DIRECTIONS FOR THIS TASK
Copy each line below in which the word "spreading" occurs.

(AVAILABLE DATA begins)

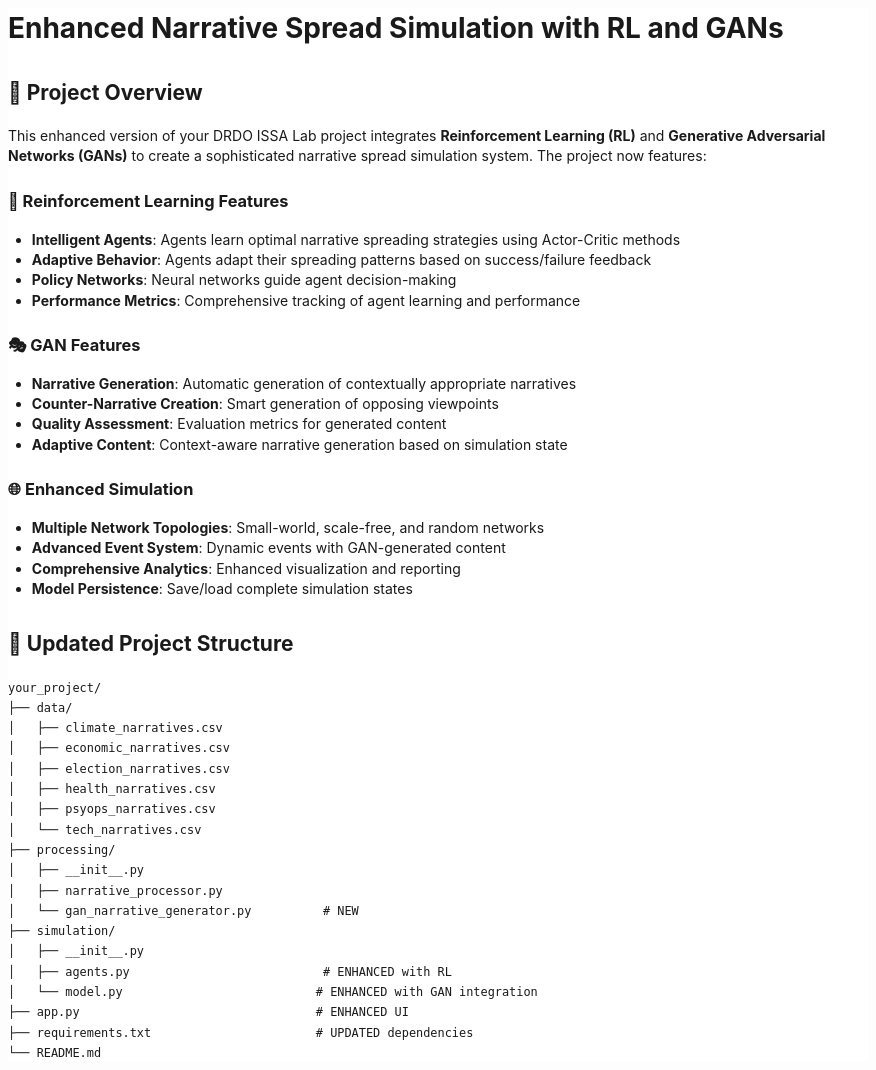 # Enhanced Narrative Spread Simulation with RL and GANs

## 🚀 Project Overview

This enhanced version of your DRDO ISSA Lab project integrates **Reinforcement Learning (RL)** and **Generative Adversarial Networks (GANs)** to create a sophisticated narrative spread simulation system. The project now features:

### 🧠 Reinforcement Learning Features
- **Intelligent Agents**: Agents learn optimal narrative spreading strategies using Actor-Critic methods
- **Adaptive Behavior**: Agents adapt their spreading patterns based on success/failure feedback
- **Policy Networks**: Neural networks guide agent decision-making
- **Performance Metrics**: Comprehensive tracking of agent learning and performance

### 🎭 GAN Features  
- **Narrative Generation**: Automatic generation of contextually appropriate narratives
- **Counter-Narrative Creation**: Smart generation of opposing viewpoints
- **Quality Assessment**: Evaluation metrics for generated content
- **Adaptive Content**: Context-aware narrative generation based on simulation state

### 🌐 Enhanced Simulation
- **Multiple Network Topologies**: Small-world, scale-free, and random networks
- **Advanced Event System**: Dynamic events with GAN-generated content
- **Comprehensive Analytics**: Enhanced visualization and reporting
- **Model Persistence**: Save/load complete simulation states

## 📁 Updated Project Structure

```
your_project/
├── data/
│   ├── climate_narratives.csv
│   ├── economic_narratives.csv
│   ├── election_narratives.csv
│   ├── health_narratives.csv
│   ├── psyops_narratives.csv
│   └── tech_narratives.csv
├── processing/
│   ├── __init__.py
│   ├── narrative_processor.py
│   └── gan_narrative_generator.py          # NEW
├── simulation/
│   ├── __init__.py
│   ├── agents.py                           # ENHANCED with RL
│   └── model.py                           # ENHANCED with GAN integration
├── app.py                                 # ENHANCED UI
├── requirements.txt                       # UPDATED dependencies
└── README.md
```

(AVAILABLE DATA ends)

RESPONSE
- **Intelligent Agents**: Agents learn optimal narrative spreading strategies using Actor-Critic methods
- **Adaptive Behavior**: Agents adapt their spreading patterns based on success/failure feedback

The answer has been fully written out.